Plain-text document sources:
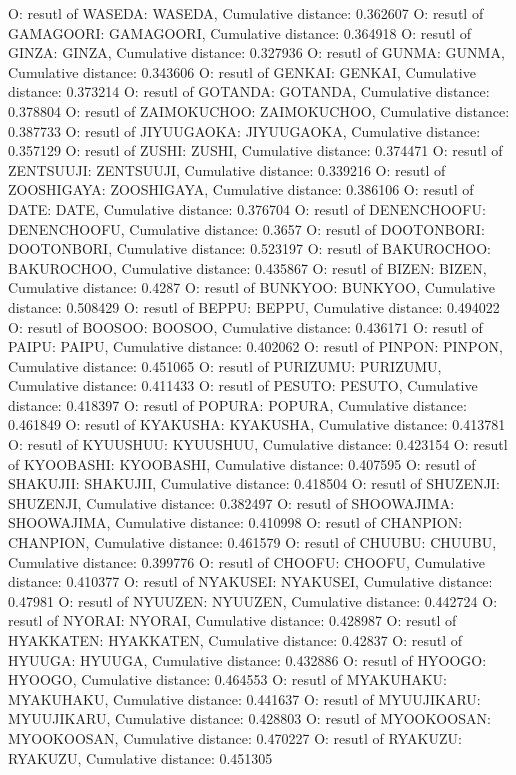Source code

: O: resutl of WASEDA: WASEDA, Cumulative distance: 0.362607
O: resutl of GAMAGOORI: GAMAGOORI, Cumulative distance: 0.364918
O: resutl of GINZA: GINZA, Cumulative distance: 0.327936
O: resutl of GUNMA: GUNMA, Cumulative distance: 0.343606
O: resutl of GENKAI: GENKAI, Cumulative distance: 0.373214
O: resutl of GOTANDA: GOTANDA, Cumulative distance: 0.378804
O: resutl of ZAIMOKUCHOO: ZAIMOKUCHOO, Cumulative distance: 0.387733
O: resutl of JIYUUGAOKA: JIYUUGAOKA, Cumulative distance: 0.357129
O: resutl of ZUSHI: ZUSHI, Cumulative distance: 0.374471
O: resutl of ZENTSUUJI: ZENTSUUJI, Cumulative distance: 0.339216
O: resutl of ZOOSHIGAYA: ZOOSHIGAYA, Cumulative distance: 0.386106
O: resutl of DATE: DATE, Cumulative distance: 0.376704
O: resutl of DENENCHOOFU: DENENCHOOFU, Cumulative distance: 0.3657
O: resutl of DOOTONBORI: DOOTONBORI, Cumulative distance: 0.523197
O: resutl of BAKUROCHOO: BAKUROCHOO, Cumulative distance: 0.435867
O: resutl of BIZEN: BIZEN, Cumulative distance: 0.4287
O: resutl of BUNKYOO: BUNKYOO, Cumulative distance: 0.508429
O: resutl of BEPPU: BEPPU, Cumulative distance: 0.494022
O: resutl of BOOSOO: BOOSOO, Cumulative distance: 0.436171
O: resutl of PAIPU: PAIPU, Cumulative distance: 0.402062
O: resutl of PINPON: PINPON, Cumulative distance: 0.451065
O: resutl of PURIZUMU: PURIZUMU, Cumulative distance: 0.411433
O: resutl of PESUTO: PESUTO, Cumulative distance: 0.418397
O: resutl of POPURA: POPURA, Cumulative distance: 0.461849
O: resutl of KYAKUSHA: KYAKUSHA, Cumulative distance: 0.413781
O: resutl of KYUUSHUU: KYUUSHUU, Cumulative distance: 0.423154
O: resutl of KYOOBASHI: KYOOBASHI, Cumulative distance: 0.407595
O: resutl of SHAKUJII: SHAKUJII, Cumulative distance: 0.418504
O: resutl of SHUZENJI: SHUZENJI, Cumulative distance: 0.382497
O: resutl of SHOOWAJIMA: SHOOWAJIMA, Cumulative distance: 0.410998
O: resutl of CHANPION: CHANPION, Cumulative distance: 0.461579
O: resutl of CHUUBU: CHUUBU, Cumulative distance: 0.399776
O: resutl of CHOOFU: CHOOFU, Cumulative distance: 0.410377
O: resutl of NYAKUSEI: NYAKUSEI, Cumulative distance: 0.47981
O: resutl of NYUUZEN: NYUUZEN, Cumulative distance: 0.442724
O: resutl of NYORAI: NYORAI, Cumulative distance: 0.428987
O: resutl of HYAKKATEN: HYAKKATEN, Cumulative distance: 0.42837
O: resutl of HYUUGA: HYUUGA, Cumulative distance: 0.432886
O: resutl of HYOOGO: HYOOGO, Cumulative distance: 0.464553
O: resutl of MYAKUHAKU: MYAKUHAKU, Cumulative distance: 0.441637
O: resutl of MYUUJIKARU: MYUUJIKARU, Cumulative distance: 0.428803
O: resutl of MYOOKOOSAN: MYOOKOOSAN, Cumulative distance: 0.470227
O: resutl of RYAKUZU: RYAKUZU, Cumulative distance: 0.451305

▸ **AIM OF THE TASK**: Leave out the pictures and retype every line above exactly.

▸ **ANSWER TO THE EXERCISE**:
Source code

: O: resutl of WASEDA: WASEDA, Cumulative distance: 0.362607
O: resutl of GAMAGOORI: GAMAGOORI, Cumulative distance: 0.364918
O: resutl of GINZA: GINZA, Cumulative distance: 0.327936
O: resutl of GUNMA: GUNMA, Cumulative distance: 0.343606
O: resutl of GENKAI: GENKAI, Cumulative distance: 0.373214
O: resutl of GOTANDA: GOTANDA, Cumulative distance: 0.378804
O: resutl of ZAIMOKUCHOO: ZAIMOKUCHOO, Cumulative distance: 0.387733
O: resutl of JIYUUGAOKA: JIYUUGAOKA, Cumulative distance: 0.357129
O: resutl of ZUSHI: ZUSHI, Cumulative distance: 0.374471
O: resutl of ZENTSUUJI: ZENTSUUJI, Cumulative distance: 0.339216
O: resutl of ZOOSHIGAYA: ZOOSHIGAYA, Cumulative distance: 0.386106
O: resutl of DATE: DATE, Cumulative distance: 0.376704
O: resutl of DENENCHOOFU: DENENCHOOFU, Cumulative distance: 0.3657
O: resutl of DOOTONBORI: DOOTONBORI, Cumulative distance: 0.523197
O: resutl of BAKUROCHOO: BAKUROCHOO, Cumulative distance: 0.435867
O: resutl of BIZEN: BIZEN, Cumulative distance: 0.4287
O: resutl of BUNKYOO: BUNKYOO, Cumulative distance: 0.508429
O: resutl of BEPPU: BEPPU, Cumulative distance: 0.494022
O: resutl of BOOSOO: BOOSOO, Cumulative distance: 0.436171
O: resutl of PAIPU: PAIPU, Cumulative distance: 0.402062
O: resutl of PINPON: PINPON, Cumulative distance: 0.451065
O: resutl of PURIZUMU: PURIZUMU, Cumulative distance: 0.411433
O: resutl of PESUTO: PESUTO, Cumulative distance: 0.418397
O: resutl of POPURA: POPURA, Cumulative distance: 0.461849
O: resutl of KYAKUSHA: KYAKUSHA, Cumulative distance: 0.413781
O: resutl of KYUUSHUU: KYUUSHUU, Cumulative distance: 0.423154
O: resutl of KYOOBASHI: KYOOBASHI, Cumulative distance: 0.407595
O: resutl of SHAKUJII: SHAKUJII, Cumulative distance: 0.418504
O: resutl of SHUZENJI: SHUZENJI, Cumulative distance: 0.382497
O: resutl of SHOOWAJIMA: SHOOWAJIMA, Cumulative distance: 0.410998
O: resutl of CHANPION: CHANPION, Cumulative distance: 0.461579
O: resutl of CHUUBU: CHUUBU, Cumulative distance: 0.399776
O: resutl of CHOOFU: CHOOFU, Cumulative distance: 0.410377
O: resutl of NYAKUSEI: NYAKUSEI, Cumulative distance: 0.47981
O: resutl of NYUUZEN: NYUUZEN, Cumulative distance: 0.442724
O: resutl of NYORAI: NYORAI, Cumulative distance: 0.428987
O: resutl of HYAKKATEN: HYAKKATEN, Cumulative distance: 0.42837
O: resutl of HYUUGA: HYUUGA, Cumulative distance: 0.432886
O: resutl of HYOOGO: HYOOGO, Cumulative distance: 0.464553
O: resutl of MYAKUHAKU: MYAKUHAKU, Cumulative distance: 0.441637
O: resutl of MYUUJIKARU: MYUUJIKARU, Cumulative distance: 0.428803
O: resutl of MYOOKOOSAN: MYOOKOOSAN, Cumulative distance: 0.470227
O: resutl of RYAKUZU: RYAKUZU, Cumulative distance: 0.451305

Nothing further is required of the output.